According to the International Union for Conservation of Nature (IUCN) Red List, the Komodo dragon is already at risk from human activities.
Steve Irwin gets close to komodo dragons
Work on the project began last year, sparking concern about illegal fishing and damage to the Komodo’s natural habitat.
The project has been dubbed Jurassic Park, after Steven Spielberg’s hit film of the same name.
Advertising material promoting the tourist attraction on Instagram used music featured in the film.
Some of the concerns surrounding the project were sparked by a viral photo shared by the Save Komodo Now campaign in October.
The photo shows a large Komodo dragon approaching a lorry filled with construction materials.
Two men – one wearing a high visibility vest and the other a hard hat – are seen sitting on the lorry.
Although rare, Komodo dragons have been known to attack humans and have been responsible for a number of deaths.
Between 1974 and 2012, for instance, 24 attacks on humans have been reported in the Komodo National Park.
At least five of these attacks resulted in death.
In 2008, an eight-year-old boy was killed on Komodo Island when going behind a bush to use the toilet.
Park rangers at the time believed the attack may have been prompted by the dry season and lack of access to the lizard’s watering holes.
Indonesia is home to more than 3,000 Komodo dragons.
When mature, the terrifying lizards weigh up to 200 pounds and boast a powerful, venomous bite.
Komodo dragons are stealthy hunters that possess a keen sense of smell, using their forked tounges to taste the air.

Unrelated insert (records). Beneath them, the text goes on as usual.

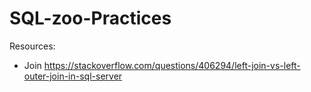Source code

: # SQL-zoo-Practices

Resources: 
* Join  https://stackoverflow.com/questions/406294/left-join-vs-left-outer-join-in-sql-server
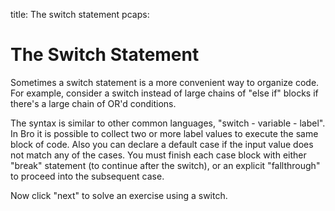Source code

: title: The switch statement
pcaps:

The Switch Statement
=====================

Sometimes a switch statement is a more convenient way to organize code.
For example, consider a switch instead of large chains of "else if"
blocks if there's a large chain of OR'd conditions.

The syntax is similar to other common languages, "switch - variable - label".
In Bro it is possible to collect two or more label values to execute the same block of code.
Also you can declare a default case if the input value does not match any of the cases.
You must finish each case block with either "break" statement (to
continue after the switch), or an explicit "fallthrough" to proceed
into the subsequent case.

Now click "next" to solve an exercise using a switch.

According to the Smithsonian’s National Zoo and Conservation Biology Institute, the creatures will spend hours waiting for a tasty morsel before lunging for the attack.
The Smithsonian said: “Komodo dragons eat almost any kind of meat, scavenging for carcasses or stalking animals that range in size from small rodents to large water buffalo.”
The apex predators are found on the island of Komodo, Rinca, and Padar and Flores in the Lesser Sunda group.